Find out what are data structures and why are they so important. Understand the basic concepts of different data types with the help of examples.
‘Data structures’ is one of the most fundamental subjects in the field of computer science. It is imperative to have an in-depth knowledge of the subject, especially when you are in the programming / developmental domain. In this domain, you need to build efficient software and applications, and here, the in-depth knowledge of Data structures comes handy. But what is data structures? Why are Data structures so important? What are its applications, and what are the types of Data structures? Let’s find out!
What are Data Structures?
By definition, “In computer science, a data structure is a data organization, management and storage format that enables efficient access and modification.” Now let us talk about some big market players in the field of Information Technology- Google, Microsoft and Apple. These companies have terabytes of data at their disposal, which is accessed every second. These data have to be managed efficiently, and data structures come handy. Suppose we cannot locate a particular data among all these data in a short span of time, then there is absolutely no use of handling such a large amount of data right? This is why we need Data structures.

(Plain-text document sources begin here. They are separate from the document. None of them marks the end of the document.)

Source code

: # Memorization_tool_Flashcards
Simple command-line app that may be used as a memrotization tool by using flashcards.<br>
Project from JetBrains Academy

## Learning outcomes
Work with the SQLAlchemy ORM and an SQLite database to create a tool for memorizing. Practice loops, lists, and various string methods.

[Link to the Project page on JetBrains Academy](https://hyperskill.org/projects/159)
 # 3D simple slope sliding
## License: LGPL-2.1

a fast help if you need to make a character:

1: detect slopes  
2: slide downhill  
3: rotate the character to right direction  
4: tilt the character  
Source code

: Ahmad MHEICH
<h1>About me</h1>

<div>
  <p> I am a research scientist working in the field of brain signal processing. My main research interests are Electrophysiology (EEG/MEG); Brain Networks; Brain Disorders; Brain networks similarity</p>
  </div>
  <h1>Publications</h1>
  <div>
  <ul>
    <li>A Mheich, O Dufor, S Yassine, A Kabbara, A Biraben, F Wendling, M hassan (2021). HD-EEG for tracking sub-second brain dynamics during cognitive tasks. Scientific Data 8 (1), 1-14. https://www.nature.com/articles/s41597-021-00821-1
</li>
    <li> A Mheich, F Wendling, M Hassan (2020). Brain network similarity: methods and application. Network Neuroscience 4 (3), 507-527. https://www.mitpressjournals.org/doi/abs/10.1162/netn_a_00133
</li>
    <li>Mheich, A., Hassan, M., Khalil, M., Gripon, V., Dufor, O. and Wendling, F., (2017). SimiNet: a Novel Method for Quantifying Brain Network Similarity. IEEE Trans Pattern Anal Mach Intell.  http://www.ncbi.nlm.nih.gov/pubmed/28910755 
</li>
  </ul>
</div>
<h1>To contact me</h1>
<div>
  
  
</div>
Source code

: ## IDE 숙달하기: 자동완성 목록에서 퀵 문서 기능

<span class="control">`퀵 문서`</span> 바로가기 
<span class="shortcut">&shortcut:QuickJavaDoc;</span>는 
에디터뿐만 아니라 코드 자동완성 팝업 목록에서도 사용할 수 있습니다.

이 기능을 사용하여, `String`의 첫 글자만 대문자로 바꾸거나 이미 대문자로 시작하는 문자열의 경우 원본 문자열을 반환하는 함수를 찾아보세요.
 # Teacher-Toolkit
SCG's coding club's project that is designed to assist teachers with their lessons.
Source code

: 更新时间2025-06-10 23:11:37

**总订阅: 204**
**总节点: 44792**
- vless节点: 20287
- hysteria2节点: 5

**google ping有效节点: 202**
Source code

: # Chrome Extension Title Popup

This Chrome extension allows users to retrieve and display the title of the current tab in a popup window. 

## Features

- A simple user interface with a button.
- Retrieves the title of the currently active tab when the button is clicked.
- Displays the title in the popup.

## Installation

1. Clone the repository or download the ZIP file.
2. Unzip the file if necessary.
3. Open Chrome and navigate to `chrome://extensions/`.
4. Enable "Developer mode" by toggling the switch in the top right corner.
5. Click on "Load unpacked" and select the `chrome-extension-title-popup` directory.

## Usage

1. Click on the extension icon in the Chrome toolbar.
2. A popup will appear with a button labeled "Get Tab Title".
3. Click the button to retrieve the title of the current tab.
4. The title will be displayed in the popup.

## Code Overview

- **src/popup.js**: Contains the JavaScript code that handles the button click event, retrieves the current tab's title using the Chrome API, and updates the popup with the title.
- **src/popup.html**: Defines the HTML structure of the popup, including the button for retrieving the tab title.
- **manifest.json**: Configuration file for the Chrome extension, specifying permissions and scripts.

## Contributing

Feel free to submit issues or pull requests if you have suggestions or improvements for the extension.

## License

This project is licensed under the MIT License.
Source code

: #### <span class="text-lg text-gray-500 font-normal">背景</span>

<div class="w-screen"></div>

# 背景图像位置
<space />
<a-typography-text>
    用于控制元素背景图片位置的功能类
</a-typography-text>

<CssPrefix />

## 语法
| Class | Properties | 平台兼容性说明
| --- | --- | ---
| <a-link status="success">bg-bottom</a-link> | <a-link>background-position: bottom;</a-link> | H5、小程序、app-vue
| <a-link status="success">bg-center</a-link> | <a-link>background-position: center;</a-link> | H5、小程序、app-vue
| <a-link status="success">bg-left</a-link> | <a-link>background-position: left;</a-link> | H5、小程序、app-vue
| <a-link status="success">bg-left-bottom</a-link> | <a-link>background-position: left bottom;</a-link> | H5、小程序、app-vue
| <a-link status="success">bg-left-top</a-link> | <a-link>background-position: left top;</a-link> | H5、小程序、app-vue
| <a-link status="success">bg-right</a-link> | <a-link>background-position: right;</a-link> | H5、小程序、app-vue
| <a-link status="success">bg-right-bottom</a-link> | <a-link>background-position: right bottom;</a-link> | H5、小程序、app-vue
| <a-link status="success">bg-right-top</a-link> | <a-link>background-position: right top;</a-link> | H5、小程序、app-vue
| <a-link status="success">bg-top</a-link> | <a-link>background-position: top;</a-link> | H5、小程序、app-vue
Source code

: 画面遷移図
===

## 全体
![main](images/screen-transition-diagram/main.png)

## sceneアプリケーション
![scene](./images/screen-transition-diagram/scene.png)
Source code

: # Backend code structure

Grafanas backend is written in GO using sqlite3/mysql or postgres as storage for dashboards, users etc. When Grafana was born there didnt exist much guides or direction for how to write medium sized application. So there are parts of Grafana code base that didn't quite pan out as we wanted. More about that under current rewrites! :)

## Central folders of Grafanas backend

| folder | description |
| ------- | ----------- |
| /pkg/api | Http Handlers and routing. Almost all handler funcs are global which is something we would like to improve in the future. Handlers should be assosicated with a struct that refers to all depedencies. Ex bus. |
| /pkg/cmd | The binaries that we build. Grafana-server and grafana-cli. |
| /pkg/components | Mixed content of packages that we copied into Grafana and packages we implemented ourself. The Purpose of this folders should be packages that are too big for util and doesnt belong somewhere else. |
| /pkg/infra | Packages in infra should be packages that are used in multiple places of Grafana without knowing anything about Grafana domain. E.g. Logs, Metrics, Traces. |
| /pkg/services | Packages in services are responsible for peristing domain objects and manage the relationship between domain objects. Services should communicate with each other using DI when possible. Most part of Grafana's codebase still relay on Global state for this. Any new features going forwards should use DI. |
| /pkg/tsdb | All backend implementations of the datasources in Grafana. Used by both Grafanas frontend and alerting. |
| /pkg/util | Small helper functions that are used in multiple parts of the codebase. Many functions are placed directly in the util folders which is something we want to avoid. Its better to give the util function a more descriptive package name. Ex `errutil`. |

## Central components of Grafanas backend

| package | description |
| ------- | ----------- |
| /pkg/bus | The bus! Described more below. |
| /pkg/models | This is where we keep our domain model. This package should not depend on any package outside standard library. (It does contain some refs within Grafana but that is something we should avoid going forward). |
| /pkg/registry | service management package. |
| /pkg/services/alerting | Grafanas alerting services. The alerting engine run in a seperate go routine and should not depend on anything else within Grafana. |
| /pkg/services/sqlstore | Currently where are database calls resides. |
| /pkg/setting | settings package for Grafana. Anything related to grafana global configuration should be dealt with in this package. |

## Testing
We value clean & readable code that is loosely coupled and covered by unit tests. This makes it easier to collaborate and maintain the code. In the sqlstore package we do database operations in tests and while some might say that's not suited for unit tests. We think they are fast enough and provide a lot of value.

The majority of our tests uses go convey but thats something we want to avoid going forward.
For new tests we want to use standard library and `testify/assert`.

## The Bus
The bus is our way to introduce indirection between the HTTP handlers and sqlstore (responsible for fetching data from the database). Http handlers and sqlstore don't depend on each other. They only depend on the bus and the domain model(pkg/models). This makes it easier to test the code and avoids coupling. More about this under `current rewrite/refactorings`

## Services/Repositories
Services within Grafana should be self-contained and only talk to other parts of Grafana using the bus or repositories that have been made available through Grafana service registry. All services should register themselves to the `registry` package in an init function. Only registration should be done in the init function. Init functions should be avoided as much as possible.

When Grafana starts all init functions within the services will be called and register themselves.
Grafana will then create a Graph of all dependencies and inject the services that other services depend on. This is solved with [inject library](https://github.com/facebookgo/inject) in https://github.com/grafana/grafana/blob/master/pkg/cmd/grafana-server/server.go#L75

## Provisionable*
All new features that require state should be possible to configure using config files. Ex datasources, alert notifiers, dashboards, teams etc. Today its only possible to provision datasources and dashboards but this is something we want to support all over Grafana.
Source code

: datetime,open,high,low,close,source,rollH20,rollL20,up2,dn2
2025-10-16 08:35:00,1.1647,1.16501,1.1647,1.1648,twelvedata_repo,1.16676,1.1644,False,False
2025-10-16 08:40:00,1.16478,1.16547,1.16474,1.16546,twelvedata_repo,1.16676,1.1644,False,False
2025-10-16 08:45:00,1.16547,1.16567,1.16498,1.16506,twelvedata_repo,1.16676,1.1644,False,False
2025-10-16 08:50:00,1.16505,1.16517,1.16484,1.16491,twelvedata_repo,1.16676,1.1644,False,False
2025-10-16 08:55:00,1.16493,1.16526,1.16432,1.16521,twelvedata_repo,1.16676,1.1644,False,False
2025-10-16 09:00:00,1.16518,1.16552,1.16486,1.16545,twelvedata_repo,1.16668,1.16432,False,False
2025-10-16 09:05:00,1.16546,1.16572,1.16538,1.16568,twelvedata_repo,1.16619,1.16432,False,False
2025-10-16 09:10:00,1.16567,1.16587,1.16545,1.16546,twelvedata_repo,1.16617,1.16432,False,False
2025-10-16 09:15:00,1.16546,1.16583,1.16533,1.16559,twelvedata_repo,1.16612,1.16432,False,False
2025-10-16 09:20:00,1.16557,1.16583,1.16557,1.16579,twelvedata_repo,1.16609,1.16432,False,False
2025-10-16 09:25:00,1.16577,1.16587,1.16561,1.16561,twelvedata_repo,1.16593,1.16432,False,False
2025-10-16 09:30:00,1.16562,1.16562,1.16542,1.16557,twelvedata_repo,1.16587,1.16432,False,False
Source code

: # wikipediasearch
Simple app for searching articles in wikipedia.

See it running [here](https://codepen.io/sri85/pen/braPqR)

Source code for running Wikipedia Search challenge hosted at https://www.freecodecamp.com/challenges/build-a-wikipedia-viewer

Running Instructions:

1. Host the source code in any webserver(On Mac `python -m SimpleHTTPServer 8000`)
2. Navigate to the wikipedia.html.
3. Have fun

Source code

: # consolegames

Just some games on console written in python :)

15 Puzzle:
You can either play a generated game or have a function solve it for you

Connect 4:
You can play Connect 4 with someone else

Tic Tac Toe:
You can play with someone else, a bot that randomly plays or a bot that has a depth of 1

In simple words, Data structures can be defined as “the way in which data is stored on computer” or “organizing the data in memory.” Data structures are just a set of rules which tells us how to store data. Apart from making the data access efficient, Data structures also reduce the complexity in finding and modifying data. Arrays are the most basic example of Data structures, and we will discuss them later on in the same article.
Why data structures?
Data structures, as discussed above, is one of the most fundamental subjects of computer science. This is because it presents some significant objectives, such as:
- To identify and create useful mathematical entities and operations for the problem.
- It determines the representation of entities and implementation of problems.
- The data structure is also useful for data abstraction (which means hiding the data from unauthorized or third party sources) and analyzes the problem step by step. Apart from that, another important use of (perhaps the most important one) Data structures is to develop algorithms which can be used to find data.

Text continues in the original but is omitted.